• WHAT YOU HAVE TO DO
From the listing below, copy out every line where the word "modifying" appears.
[Opening DATA RECORDS section]
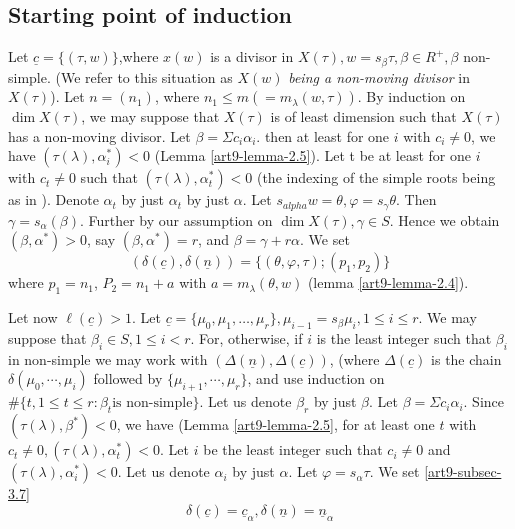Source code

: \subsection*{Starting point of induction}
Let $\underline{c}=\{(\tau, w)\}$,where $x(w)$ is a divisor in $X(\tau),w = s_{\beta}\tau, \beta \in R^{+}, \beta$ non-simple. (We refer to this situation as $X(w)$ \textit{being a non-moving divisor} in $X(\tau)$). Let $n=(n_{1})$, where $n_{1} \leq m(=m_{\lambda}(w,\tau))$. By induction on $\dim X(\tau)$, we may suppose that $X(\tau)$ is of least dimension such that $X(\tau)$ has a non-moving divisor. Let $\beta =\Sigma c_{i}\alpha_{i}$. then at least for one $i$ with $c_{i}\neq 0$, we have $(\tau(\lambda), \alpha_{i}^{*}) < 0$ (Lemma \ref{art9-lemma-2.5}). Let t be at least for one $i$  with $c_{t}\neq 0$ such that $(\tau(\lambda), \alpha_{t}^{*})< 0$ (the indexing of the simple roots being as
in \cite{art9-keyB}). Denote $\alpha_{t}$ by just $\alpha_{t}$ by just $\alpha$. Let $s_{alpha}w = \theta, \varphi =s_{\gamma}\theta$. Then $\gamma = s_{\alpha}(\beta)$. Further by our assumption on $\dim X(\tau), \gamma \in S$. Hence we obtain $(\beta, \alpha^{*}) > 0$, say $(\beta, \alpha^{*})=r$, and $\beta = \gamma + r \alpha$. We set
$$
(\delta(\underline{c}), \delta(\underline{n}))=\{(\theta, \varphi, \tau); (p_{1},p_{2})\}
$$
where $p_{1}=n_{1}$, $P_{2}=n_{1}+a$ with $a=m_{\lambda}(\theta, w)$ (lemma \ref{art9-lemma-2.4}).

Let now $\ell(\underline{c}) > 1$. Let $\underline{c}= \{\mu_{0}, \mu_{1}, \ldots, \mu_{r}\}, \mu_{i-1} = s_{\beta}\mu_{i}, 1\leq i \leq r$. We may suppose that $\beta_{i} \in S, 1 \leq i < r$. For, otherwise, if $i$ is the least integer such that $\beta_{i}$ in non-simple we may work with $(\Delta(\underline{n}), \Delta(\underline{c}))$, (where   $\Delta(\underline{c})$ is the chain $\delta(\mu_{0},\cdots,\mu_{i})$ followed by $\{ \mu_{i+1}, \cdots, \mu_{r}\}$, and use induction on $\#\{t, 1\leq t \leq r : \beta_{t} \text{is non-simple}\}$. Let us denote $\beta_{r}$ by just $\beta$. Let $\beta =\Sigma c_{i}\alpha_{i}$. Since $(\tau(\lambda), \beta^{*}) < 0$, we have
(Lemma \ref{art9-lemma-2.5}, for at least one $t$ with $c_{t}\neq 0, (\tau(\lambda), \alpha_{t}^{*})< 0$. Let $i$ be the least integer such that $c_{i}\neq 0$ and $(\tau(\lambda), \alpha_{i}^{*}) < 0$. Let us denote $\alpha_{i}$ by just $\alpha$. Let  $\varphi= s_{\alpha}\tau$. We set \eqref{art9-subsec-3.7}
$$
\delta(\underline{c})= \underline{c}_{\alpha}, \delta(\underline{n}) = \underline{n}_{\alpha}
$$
[Closing DATA RECORDS section]
[Opening DATA RECORDS section]
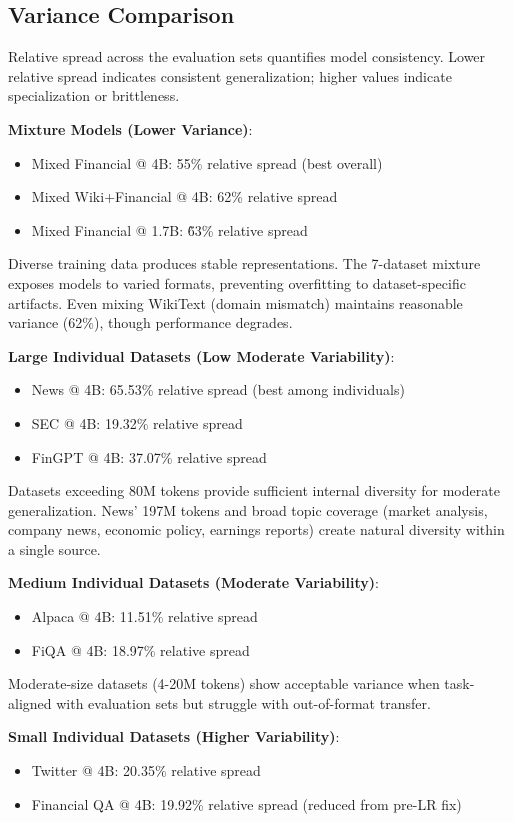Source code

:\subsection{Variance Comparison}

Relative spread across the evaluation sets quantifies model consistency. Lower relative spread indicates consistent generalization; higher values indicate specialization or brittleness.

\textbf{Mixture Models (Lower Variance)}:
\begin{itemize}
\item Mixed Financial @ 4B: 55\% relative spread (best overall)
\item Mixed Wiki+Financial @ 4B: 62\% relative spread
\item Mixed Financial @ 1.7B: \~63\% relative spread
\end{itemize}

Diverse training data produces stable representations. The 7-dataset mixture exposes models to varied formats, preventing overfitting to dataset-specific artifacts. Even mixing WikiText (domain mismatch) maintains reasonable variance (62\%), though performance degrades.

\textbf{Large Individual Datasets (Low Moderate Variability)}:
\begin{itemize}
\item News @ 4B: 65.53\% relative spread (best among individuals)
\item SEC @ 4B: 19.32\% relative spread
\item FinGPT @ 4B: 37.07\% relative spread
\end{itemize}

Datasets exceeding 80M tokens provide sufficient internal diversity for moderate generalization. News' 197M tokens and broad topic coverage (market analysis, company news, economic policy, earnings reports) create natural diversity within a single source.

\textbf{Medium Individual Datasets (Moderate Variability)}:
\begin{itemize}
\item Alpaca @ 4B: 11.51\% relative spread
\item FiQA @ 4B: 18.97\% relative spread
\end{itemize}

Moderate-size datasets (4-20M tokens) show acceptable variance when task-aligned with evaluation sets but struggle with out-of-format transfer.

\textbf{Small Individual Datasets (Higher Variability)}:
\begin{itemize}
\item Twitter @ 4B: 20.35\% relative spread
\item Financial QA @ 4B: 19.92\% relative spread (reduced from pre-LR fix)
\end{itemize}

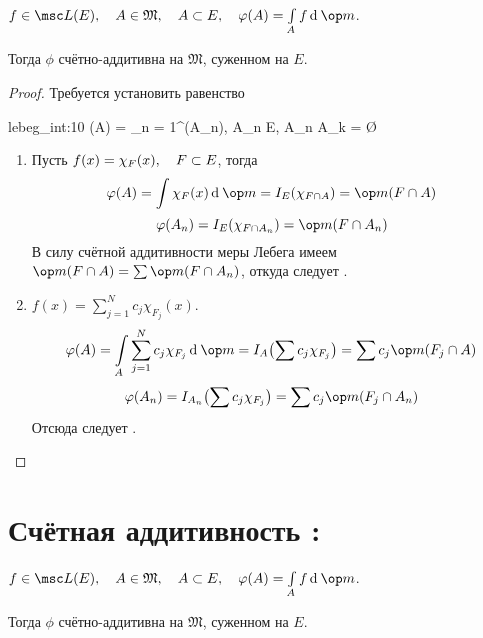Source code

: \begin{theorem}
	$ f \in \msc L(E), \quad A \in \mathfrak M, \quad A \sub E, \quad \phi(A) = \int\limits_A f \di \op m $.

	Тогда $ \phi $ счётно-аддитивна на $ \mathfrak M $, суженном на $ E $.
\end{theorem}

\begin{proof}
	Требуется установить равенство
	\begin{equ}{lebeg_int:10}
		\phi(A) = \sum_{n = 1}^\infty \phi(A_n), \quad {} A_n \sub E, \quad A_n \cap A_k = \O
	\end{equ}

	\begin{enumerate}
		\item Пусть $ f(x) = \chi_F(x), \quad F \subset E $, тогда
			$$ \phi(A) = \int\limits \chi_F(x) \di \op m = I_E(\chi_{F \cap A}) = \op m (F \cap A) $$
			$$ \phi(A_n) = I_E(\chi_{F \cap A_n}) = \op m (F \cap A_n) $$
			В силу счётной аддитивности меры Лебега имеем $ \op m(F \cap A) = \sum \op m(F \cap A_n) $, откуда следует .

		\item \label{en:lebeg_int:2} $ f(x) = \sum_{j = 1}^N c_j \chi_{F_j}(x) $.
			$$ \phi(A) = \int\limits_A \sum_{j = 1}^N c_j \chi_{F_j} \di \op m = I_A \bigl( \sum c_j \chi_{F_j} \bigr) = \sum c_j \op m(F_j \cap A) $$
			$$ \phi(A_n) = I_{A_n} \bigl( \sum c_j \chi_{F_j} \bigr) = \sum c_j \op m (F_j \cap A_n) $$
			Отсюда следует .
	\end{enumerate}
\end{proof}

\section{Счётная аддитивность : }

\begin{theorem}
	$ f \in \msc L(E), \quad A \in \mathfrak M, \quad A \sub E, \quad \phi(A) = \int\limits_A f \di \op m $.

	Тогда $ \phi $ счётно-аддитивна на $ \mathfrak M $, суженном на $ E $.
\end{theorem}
[Closing DATA RECORDS section]
[Opening DATA RECORDS section]
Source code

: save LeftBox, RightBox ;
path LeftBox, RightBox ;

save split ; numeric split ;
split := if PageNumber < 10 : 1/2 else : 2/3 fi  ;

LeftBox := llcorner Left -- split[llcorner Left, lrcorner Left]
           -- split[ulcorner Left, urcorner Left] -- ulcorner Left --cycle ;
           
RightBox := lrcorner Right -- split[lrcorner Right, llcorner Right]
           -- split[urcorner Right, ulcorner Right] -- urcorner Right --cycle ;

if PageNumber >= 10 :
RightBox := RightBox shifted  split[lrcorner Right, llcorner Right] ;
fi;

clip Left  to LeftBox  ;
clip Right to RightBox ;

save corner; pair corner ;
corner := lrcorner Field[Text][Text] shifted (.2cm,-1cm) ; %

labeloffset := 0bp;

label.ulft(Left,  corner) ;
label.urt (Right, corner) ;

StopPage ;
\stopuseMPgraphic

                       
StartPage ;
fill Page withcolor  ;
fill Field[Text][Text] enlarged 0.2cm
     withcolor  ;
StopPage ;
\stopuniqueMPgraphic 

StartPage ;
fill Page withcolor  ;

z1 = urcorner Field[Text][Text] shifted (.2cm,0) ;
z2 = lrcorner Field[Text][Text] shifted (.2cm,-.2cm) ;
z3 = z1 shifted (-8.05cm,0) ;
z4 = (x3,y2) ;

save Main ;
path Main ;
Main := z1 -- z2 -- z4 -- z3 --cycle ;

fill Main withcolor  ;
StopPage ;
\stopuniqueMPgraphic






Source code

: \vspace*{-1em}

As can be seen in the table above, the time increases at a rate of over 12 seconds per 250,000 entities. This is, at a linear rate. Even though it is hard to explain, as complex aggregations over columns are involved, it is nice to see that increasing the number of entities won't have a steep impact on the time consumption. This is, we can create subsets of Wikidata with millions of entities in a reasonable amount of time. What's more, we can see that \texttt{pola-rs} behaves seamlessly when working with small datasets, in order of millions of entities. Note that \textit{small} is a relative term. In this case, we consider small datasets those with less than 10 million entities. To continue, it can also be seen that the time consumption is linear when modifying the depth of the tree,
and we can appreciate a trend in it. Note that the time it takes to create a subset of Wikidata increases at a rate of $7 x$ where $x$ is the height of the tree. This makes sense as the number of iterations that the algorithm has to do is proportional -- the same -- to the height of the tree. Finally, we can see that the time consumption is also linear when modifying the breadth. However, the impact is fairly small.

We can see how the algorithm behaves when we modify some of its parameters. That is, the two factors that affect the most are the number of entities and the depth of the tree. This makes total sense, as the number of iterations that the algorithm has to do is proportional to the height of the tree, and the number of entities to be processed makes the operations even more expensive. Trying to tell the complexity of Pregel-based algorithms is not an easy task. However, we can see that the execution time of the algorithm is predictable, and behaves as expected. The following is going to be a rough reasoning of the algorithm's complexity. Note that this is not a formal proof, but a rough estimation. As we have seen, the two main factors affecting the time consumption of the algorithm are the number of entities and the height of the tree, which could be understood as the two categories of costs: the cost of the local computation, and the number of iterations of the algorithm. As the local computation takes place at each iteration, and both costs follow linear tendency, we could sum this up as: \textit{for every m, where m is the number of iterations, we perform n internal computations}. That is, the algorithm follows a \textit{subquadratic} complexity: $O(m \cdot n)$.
[Closing DATA RECORDS section]
• EXPECTED ANSWER
As can be seen in the table above, the time increases at a rate of over 12 seconds per 250,000 entities. This is, at a linear rate. Even though it is hard to explain, as complex aggregations over columns are involved, it is nice to see that increasing the number of entities won't have a steep impact on the time consumption. This is, we can create subsets of Wikidata with millions of entities in a reasonable amount of time. What's more, we can see that \texttt{pola-rs} behaves seamlessly when working with small datasets, in order of millions of entities. Note that \textit{small} is a relative term. In this case, we consider small datasets those with less than 10 million entities. To continue, it can also be seen that the time consumption is linear when modifying the depth of the tree,
and we can appreciate a trend in it. Note that the time it takes to create a subset of Wikidata increases at a rate of $7 x$ where $x$ is the height of the tree. This makes sense as the number of iterations that the algorithm has to do is proportional -- the same -- to the height of the tree. Finally, we can see that the time consumption is also linear when modifying the breadth. However, the impact is fairly small.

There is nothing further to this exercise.